Apart from the brilliance of iPlayer on the move, the most remarkable thing about my new toy is that it is probably the first time ever that I have actually saved dilligently and paid for a high ticket item with money that exists now and is all mine. Which is pretty shameful considering I'm entering my 35th year, but one of the positives of "credit crunch" times. Part of the joy of this purchase has been the months looking at different options on the internet and stroking things in Currys and PC World. In the old carefree days of buy now, pay at some point in the future when I get a fabulous high paying job and my life finally gets on track, I would have just gone..." i want that one"...and bought it.
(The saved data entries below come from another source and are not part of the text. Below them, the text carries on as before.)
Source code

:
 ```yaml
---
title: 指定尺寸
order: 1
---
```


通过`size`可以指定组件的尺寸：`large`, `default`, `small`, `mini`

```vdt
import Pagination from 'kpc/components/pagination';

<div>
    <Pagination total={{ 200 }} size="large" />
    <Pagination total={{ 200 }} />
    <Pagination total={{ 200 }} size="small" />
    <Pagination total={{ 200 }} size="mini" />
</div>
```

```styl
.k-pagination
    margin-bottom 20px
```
Now that the reality of a career in retail has finally sunk in (after 8 years it's probably not a temporary stop gap anymore) I am actually budgetting and making sensible decisions about what is realistically within my grasp.
Well, I say that...but if i was really sensible i would have waited another couple of months in order to save myself from the "£2 a day" torture of the next few weeks...but baby steps...
The weird thing about all the Credit Crunch chat of recent times is that I had naturally decided to reign myself in before the media frenzy telling me that I had to. Economics are very far from being my strong point so I have to admit that I have just been believing what the BBC tells me without question and panicking accordingly. I was sooo relieved when just before christmas a friend who has been out of the country for a while asked out loud the question that has been blinking in the back of my head for a while. "Why do people suddenly have no money, when the amount they are earning hasn't changed?" It's a good question. I have no money because I always have no money. I have the potential of credit, but am choosing not to exploit it. Most of my friends have more sensible jobs and have always had a healthy disposable income...can that have changed so dramatically just because bread is a few pence more expensive?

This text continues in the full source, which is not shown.